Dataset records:
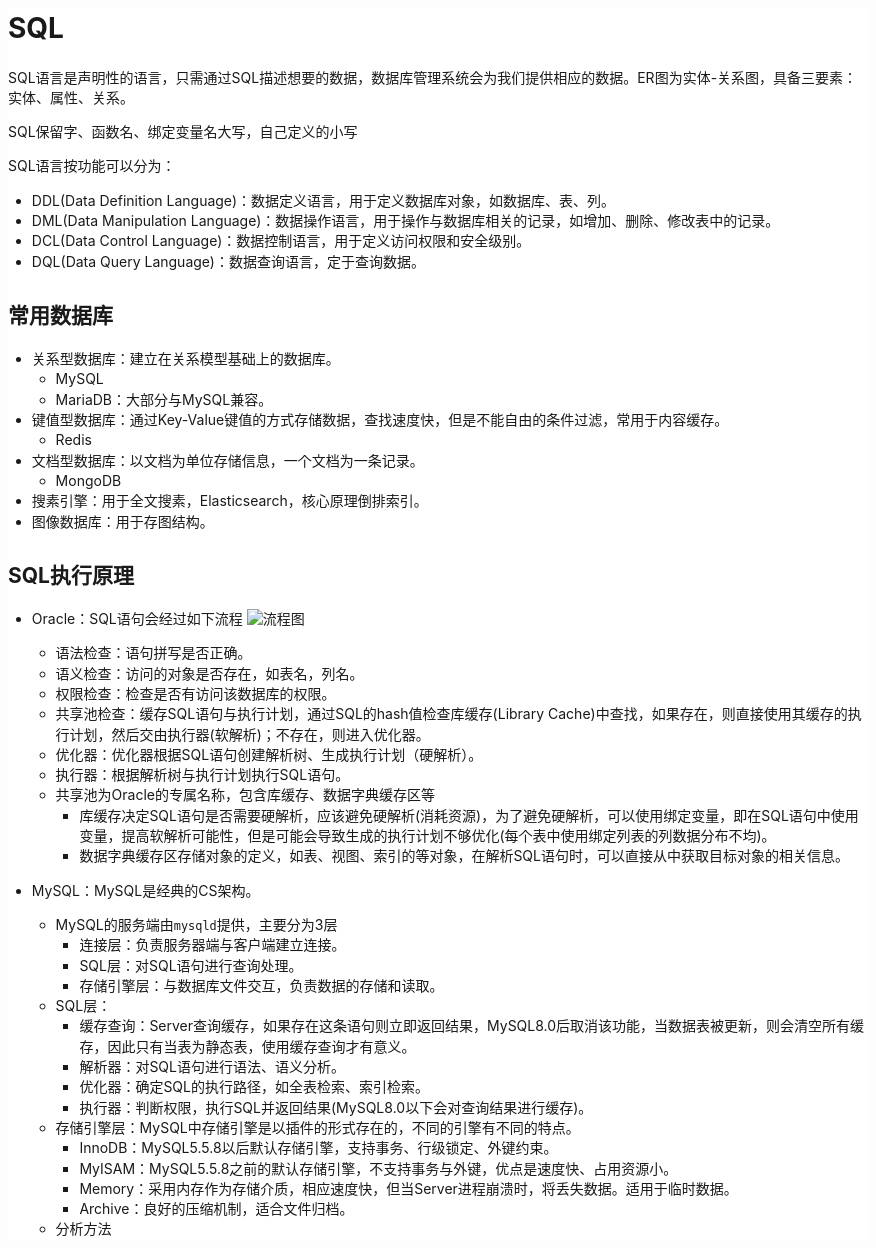 # SQL

SQL语言是声明性的语言，只需通过SQL描述想要的数据，数据库管理系统会为我们提供相应的数据。ER图为实体-关系图，具备三要素：实体、属性、关系。

SQL保留字、函数名、绑定变量名大写，自己定义的小写

SQL语言按功能可以分为：

- DDL(Data Definition Language)：数据定义语言，用于定义数据库对象，如数据库、表、列。
- DML(Data Manipulation Language)：数据操作语言，用于操作与数据库相关的记录，如增加、删除、修改表中的记录。
- DCL(Data Control Language)：数据控制语言，用于定义访问权限和安全级别。
- DQL(Data Query Language)：数据查询语言，定于查询数据。

## 常用数据库

- 关系型数据库：建立在关系模型基础上的数据库。
  - MySQL
  - MariaDB：大部分与MySQL兼容。
- 键值型数据库：通过Key-Value键值的方式存储数据，查找速度快，但是不能自由的条件过滤，常用于内容缓存。
  - Redis
- 文档型数据库：以文档为单位存储信息，一个文档为一条记录。
  - MongoDB
- 搜素引擎：用于全文搜素，Elasticsearch，核心原理倒排索引。
- 图像数据库：用于存图结构。

## SQL执行原理

- Oracle：SQL语句会经过如下流程
![流程图]()
  - 语法检查：语句拼写是否正确。
  - 语义检查：访问的对象是否存在，如表名，列名。
  - 权限检查：检查是否有访问该数据库的权限。
  - 共享池检查：缓存SQL语句与执行计划，通过SQL的hash值检查库缓存(Library Cache)中查找，如果存在，则直接使用其缓存的执行计划，然后交由执行器(软解析)；不存在，则进入优化器。
  - 优化器：优化器根据SQL语句创建解析树、生成执行计划（硬解析）。
  - 执行器：根据解析树与执行计划执行SQL语句。
  - 共享池为Oracle的专属名称，包含库缓存、数据字典缓存区等
    - 库缓存决定SQL语句是否需要硬解析，应该避免硬解析(消耗资源)，为了避免硬解析，可以使用绑定变量，即在SQL语句中使用变量，提高软解析可能性，但是可能会导致生成的执行计划不够优化(每个表中使用绑定列表的列数据分布不均)。
    - 数据字典缓存区存储对象的定义，如表、视图、索引的等对象，在解析SQL语句时，可以直接从中获取目标对象的相关信息。

- MySQL：MySQL是经典的CS架构。

  - MySQL的服务端由`mysqld`提供，主要分为3层
    - 连接层：负责服务器端与客户端建立连接。
    - SQL层：对SQL语句进行查询处理。
    - 存储引擎层：与数据库文件交互，负责数据的存储和读取。
  - SQL层：
    - 缓存查询：Server查询缓存，如果存在这条语句则立即返回结果，MySQL8.0后取消该功能，当数据表被更新，则会清空所有缓存，因此只有当表为静态表，使用缓存查询才有意义。
    - 解析器：对SQL语句进行语法、语义分析。
    - 优化器：确定SQL的执行路径，如全表检索、索引检索。
    - 执行器：判断权限，执行SQL并返回结果(MySQL8.0以下会对查询结果进行缓存)。
  - 存储引擎层：MySQL中存储引擎是以插件的形式存在的，不同的引擎有不同的特点。
    - InnoDB：MySQL5.5.8以后默认存储引擎，支持事务、行级锁定、外键约束。
    - MyISAM：MySQL5.5.8之前的默认存储引擎，不支持事务与外键，优点是速度快、占用资源小。
    - Memory：采用内存作为存储介质，相应速度快，但当Server进程崩溃时，将丢失数据。适用于临时数据。
    - Archive：良好的压缩机制，适合文件归档。
  - 分析方法
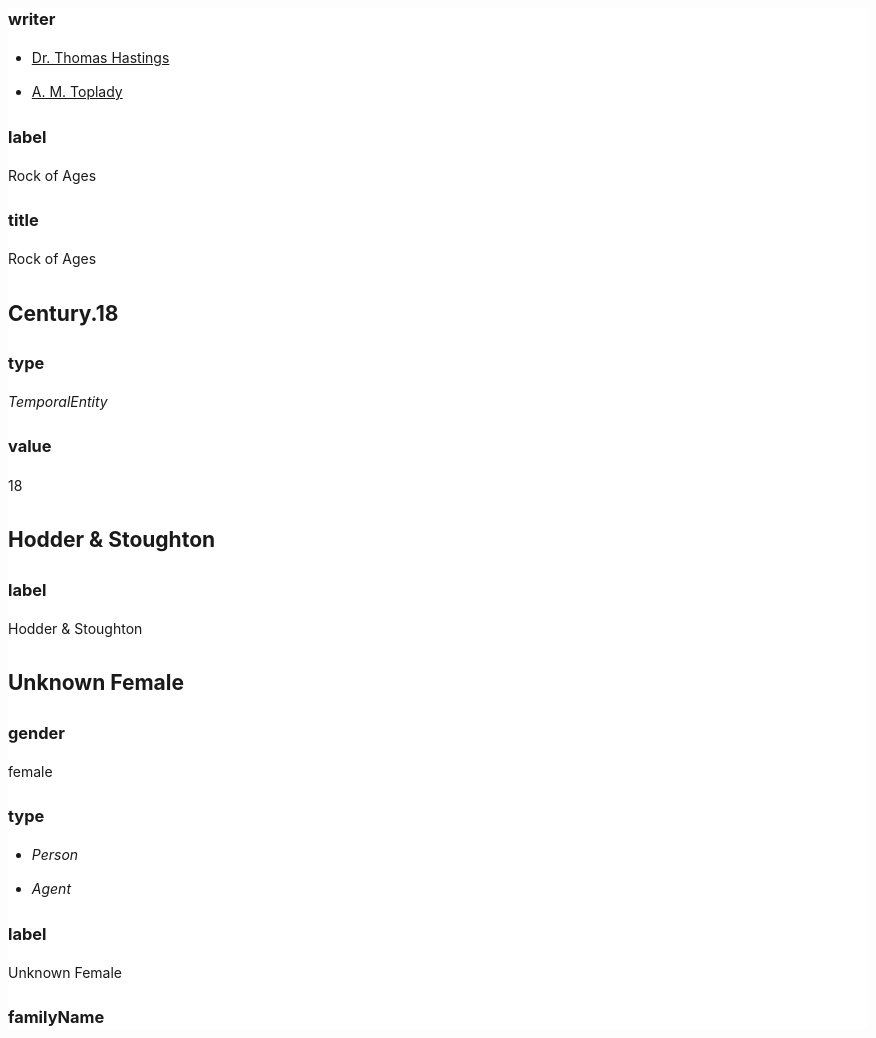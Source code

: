### writer

 - [Dr. Thomas Hastings](#Dr.-Thomas-Hastings)

 - [A. M. Toplady](#A.-M.-Toplady)

### label


Rock of Ages

### title


Rock of Ages

## Century.18

### type


*TemporalEntity*

### value


18

## Hodder & Stoughton

### label


Hodder & Stoughton

## Unknown Female

### gender


female

### type

 - *Person*

 - *Agent*

### label


Unknown Female

### familyName
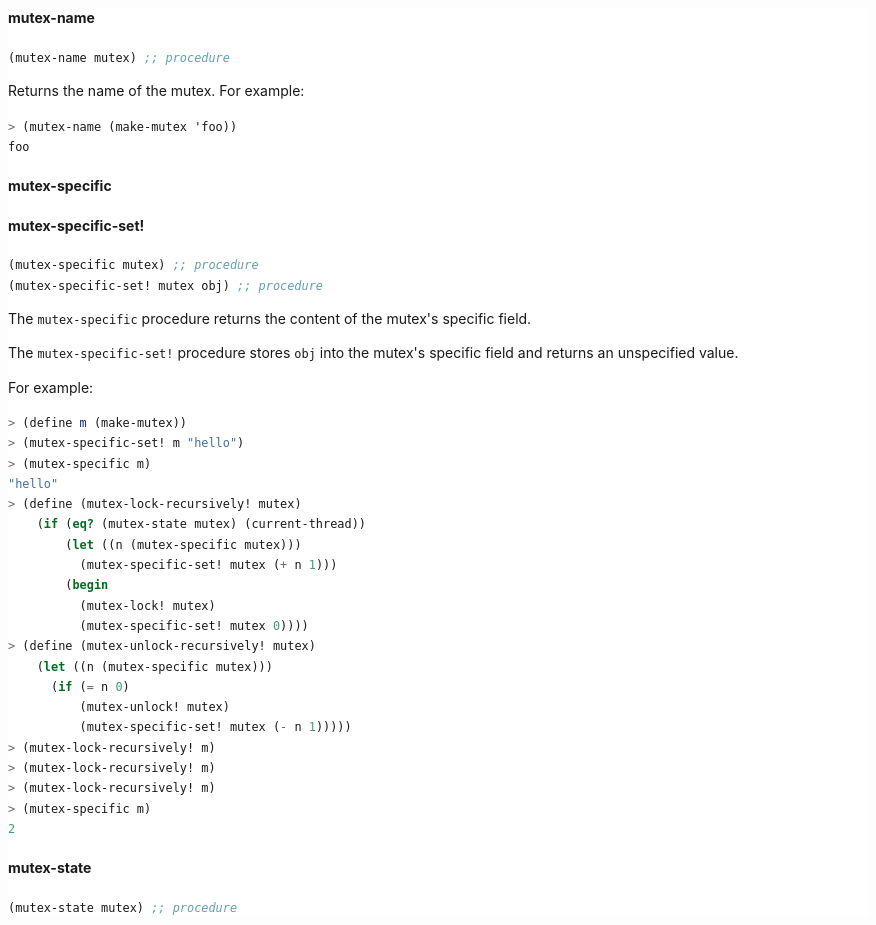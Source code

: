 #### mutex-name

```scheme
(mutex-name mutex) ;; procedure
```

Returns the name of the mutex. For example:

```scheme
> (mutex-name (make-mutex 'foo))
foo
```

#### mutex-specific
#### mutex-specific-set!

```scheme
(mutex-specific mutex) ;; procedure
(mutex-specific-set! mutex obj) ;; procedure
```

The `mutex-specific` procedure returns the content of the mutex's specific
field.

The `mutex-specific-set!` procedure stores `obj` into the mutex's specific field
and returns an unspecified value.

For example:

```scheme
> (define m (make-mutex))
> (mutex-specific-set! m "hello")
> (mutex-specific m)
"hello"
> (define (mutex-lock-recursively! mutex)
    (if (eq? (mutex-state mutex) (current-thread))
        (let ((n (mutex-specific mutex)))
          (mutex-specific-set! mutex (+ n 1)))
        (begin
          (mutex-lock! mutex)
          (mutex-specific-set! mutex 0))))
> (define (mutex-unlock-recursively! mutex)
    (let ((n (mutex-specific mutex)))
      (if (= n 0)
          (mutex-unlock! mutex)
          (mutex-specific-set! mutex (- n 1)))))
> (mutex-lock-recursively! m)
> (mutex-lock-recursively! m)
> (mutex-lock-recursively! m)
> (mutex-specific m)
2
```

#### mutex-state

```scheme
(mutex-state mutex) ;; procedure
```
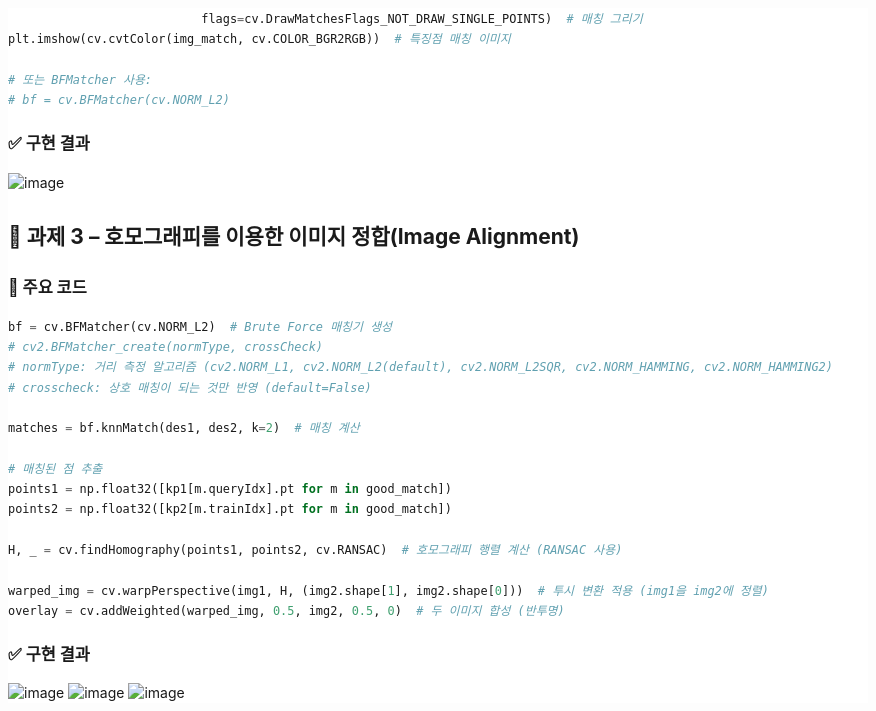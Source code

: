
 ```python
                           flags=cv.DrawMatchesFlags_NOT_DRAW_SINGLE_POINTS)  # 매칭 그리기
plt.imshow(cv.cvtColor(img_match, cv.COLOR_BGR2RGB))  # 특징점 매칭 이미지

# 또는 BFMatcher 사용:
# bf = cv.BFMatcher(cv.NORM_L2)
```

### ✅ 구현 결과
<img width="551" alt="image" src="https://github.com/user-attachments/assets/c1d6a849-8552-46b0-85d3-0e239a8666e4" />  


## 📂 과제 3 – 호모그래피를 이용한 이미지 정합(Image Alignment)

### 📌 주요 코드
```python
bf = cv.BFMatcher(cv.NORM_L2)  # Brute Force 매칭기 생성
# cv2.BFMatcher_create(normType, crossCheck)
# normType: 거리 측정 알고리즘 (cv2.NORM_L1, cv2.NORM_L2(default), cv2.NORM_L2SQR, cv2.NORM_HAMMING, cv2.NORM_HAMMING2)
# crosscheck: 상호 매칭이 되는 것만 반영 (default=False)

matches = bf.knnMatch(des1, des2, k=2)  # 매칭 계산

# 매칭된 점 추출
points1 = np.float32([kp1[m.queryIdx].pt for m in good_match])
points2 = np.float32([kp2[m.trainIdx].pt for m in good_match]) 

H, _ = cv.findHomography(points1, points2, cv.RANSAC)  # 호모그래피 행렬 계산 (RANSAC 사용)

warped_img = cv.warpPerspective(img1, H, (img2.shape[1], img2.shape[0]))  # 투시 변환 적용 (img1을 img2에 정렬)
overlay = cv.addWeighted(warped_img, 0.5, img2, 0.5, 0)  # 두 이미지 합성 (반투명)

```

### ✅ 구현 결과
<img width="896" alt="image" src="https://github.com/user-attachments/assets/542836fe-a009-48c2-bf31-53fa079d5229" />
<img width="599" alt="image" src="https://github.com/user-attachments/assets/38b2c5a3-e01c-453e-828e-d27856788e82" />
<img width="116" alt="image" src="https://github.com/user-attachments/assets/efa883ca-4943-4fe8-84fb-849f09fe8679" />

Task requirements:
For every entry above, write it out exactly and remove any image.

Task solution:
 # SQL

SQL语言是声明性的语言，只需通过SQL描述想要的数据，数据库管理系统会为我们提供相应的数据。ER图为实体-关系图，具备三要素：实体、属性、关系。

SQL保留字、函数名、绑定变量名大写，自己定义的小写

SQL语言按功能可以分为：

- DDL(Data Definition Language)：数据定义语言，用于定义数据库对象，如数据库、表、列。
- DML(Data Manipulation Language)：数据操作语言，用于操作与数据库相关的记录，如增加、删除、修改表中的记录。
- DCL(Data Control Language)：数据控制语言，用于定义访问权限和安全级别。
- DQL(Data Query Language)：数据查询语言，定于查询数据。

## 常用数据库

- 关系型数据库：建立在关系模型基础上的数据库。
  - MySQL
  - MariaDB：大部分与MySQL兼容。
- 键值型数据库：通过Key-Value键值的方式存储数据，查找速度快，但是不能自由的条件过滤，常用于内容缓存。
  - Redis
- 文档型数据库：以文档为单位存储信息，一个文档为一条记录。
  - MongoDB
- 搜素引擎：用于全文搜素，Elasticsearch，核心原理倒排索引。
- 图像数据库：用于存图结构。

## SQL执行原理

- Oracle：SQL语句会经过如下流程
![流程图]()
  - 语法检查：语句拼写是否正确。
  - 语义检查：访问的对象是否存在，如表名，列名。
  - 权限检查：检查是否有访问该数据库的权限。
  - 共享池检查：缓存SQL语句与执行计划，通过SQL的hash值检查库缓存(Library Cache)中查找，如果存在，则直接使用其缓存的执行计划，然后交由执行器(软解析)；不存在，则进入优化器。
  - 优化器：优化器根据SQL语句创建解析树、生成执行计划（硬解析）。
  - 执行器：根据解析树与执行计划执行SQL语句。
  - 共享池为Oracle的专属名称，包含库缓存、数据字典缓存区等
    - 库缓存决定SQL语句是否需要硬解析，应该避免硬解析(消耗资源)，为了避免硬解析，可以使用绑定变量，即在SQL语句中使用变量，提高软解析可能性，但是可能会导致生成的执行计划不够优化(每个表中使用绑定列表的列数据分布不均)。
    - 数据字典缓存区存储对象的定义，如表、视图、索引的等对象，在解析SQL语句时，可以直接从中获取目标对象的相关信息。

- MySQL：MySQL是经典的CS架构。

  - MySQL的服务端由`mysqld`提供，主要分为3层
    - 连接层：负责服务器端与客户端建立连接。
    - SQL层：对SQL语句进行查询处理。
    - 存储引擎层：与数据库文件交互，负责数据的存储和读取。
  - SQL层：
    - 缓存查询：Server查询缓存，如果存在这条语句则立即返回结果，MySQL8.0后取消该功能，当数据表被更新，则会清空所有缓存，因此只有当表为静态表，使用缓存查询才有意义。
    - 解析器：对SQL语句进行语法、语义分析。
    - 优化器：确定SQL的执行路径，如全表检索、索引检索。
    - 执行器：判断权限，执行SQL并返回结果(MySQL8.0以下会对查询结果进行缓存)。
  - 存储引擎层：MySQL中存储引擎是以插件的形式存在的，不同的引擎有不同的特点。
    - InnoDB：MySQL5.5.8以后默认存储引擎，支持事务、行级锁定、外键约束。
    - MyISAM：MySQL5.5.8之前的默认存储引擎，不支持事务与外键，优点是速度快、占用资源小。
    - Memory：采用内存作为存储介质，相应速度快，但当Server进程崩溃时，将丢失数据。适用于临时数据。
    - Archive：良好的压缩机制，适合文件归档。
  - 分析方法
Source code

:### writer

 - [Dr. Thomas Hastings](#Dr.-Thomas-Hastings)

 - [A. M. Toplady](#A.-M.-Toplady)

### label


Rock of Ages

### title


Rock of Ages

## Century.18

### type


*TemporalEntity*

### value


18

## Hodder & Stoughton

### label


Hodder & Stoughton

## Unknown Female

### gender


female

### type

 - *Person*

 - *Agent*

### label


Unknown Female

### familyName
Source code

: #### mutex-name

```scheme
(mutex-name mutex) ;; procedure
```

Returns the name of the mutex. For example:

```scheme
> (mutex-name (make-mutex 'foo))
foo
```

#### mutex-specific
#### mutex-specific-set!

```scheme
(mutex-specific mutex) ;; procedure
(mutex-specific-set! mutex obj) ;; procedure
```

The `mutex-specific` procedure returns the content of the mutex's specific
field.

The `mutex-specific-set!` procedure stores `obj` into the mutex's specific field
and returns an unspecified value.

For example:

```scheme
> (define m (make-mutex))
> (mutex-specific-set! m "hello")
> (mutex-specific m)
"hello"
> (define (mutex-lock-recursively! mutex)
    (if (eq? (mutex-state mutex) (current-thread))
        (let ((n (mutex-specific mutex)))
          (mutex-specific-set! mutex (+ n 1)))
        (begin
          (mutex-lock! mutex)
          (mutex-specific-set! mutex 0))))
> (define (mutex-unlock-recursively! mutex)
    (let ((n (mutex-specific mutex)))
      (if (= n 0)
          (mutex-unlock! mutex)
          (mutex-specific-set! mutex (- n 1)))))
> (mutex-lock-recursively! m)
> (mutex-lock-recursively! m)
> (mutex-lock-recursively! m)
> (mutex-specific m)
2
```

#### mutex-state

```scheme
(mutex-state mutex) ;; procedure
```
Source code

:
 ```python
                           flags=cv.DrawMatchesFlags_NOT_DRAW_SINGLE_POINTS)  # 매칭 그리기
plt.imshow(cv.cvtColor(img_match, cv.COLOR_BGR2RGB))  # 특징점 매칭 이미지

# 또는 BFMatcher 사용:
# bf = cv.BFMatcher(cv.NORM_L2)
```

### ✅ 구현 결과
<img width="551" alt="image" src="https://github.com/user-attachments/assets/c1d6a849-8552-46b0-85d3-0e239a8666e4" />  


## 📂 과제 3 – 호모그래피를 이용한 이미지 정합(Image Alignment)

### 📌 주요 코드
```python
bf = cv.BFMatcher(cv.NORM_L2)  # Brute Force 매칭기 생성
# cv2.BFMatcher_create(normType, crossCheck)
# normType: 거리 측정 알고리즘 (cv2.NORM_L1, cv2.NORM_L2(default), cv2.NORM_L2SQR, cv2.NORM_HAMMING, cv2.NORM_HAMMING2)
# crosscheck: 상호 매칭이 되는 것만 반영 (default=False)

matches = bf.knnMatch(des1, des2, k=2)  # 매칭 계산

# 매칭된 점 추출
points1 = np.float32([kp1[m.queryIdx].pt for m in good_match])
points2 = np.float32([kp2[m.trainIdx].pt for m in good_match]) 

H, _ = cv.findHomography(points1, points2, cv.RANSAC)  # 호모그래피 행렬 계산 (RANSAC 사용)

warped_img = cv.warpPerspective(img1, H, (img2.shape[1], img2.shape[0]))  # 투시 변환 적용 (img1을 img2에 정렬)
overlay = cv.addWeighted(warped_img, 0.5, img2, 0.5, 0)  # 두 이미지 합성 (반투명)

```

### ✅ 구현 결과
<img width="896" alt="image" src="https://github.com/user-attachments/assets/542836fe-a009-48c2-bf31-53fa079d5229" />
<img width="599" alt="image" src="https://github.com/user-attachments/assets/38b2c5a3-e01c-453e-828e-d27856788e82" />
<img width="116" alt="image" src="https://github.com/user-attachments/assets/efa883ca-4943-4fe8-84fb-849f09fe8679" />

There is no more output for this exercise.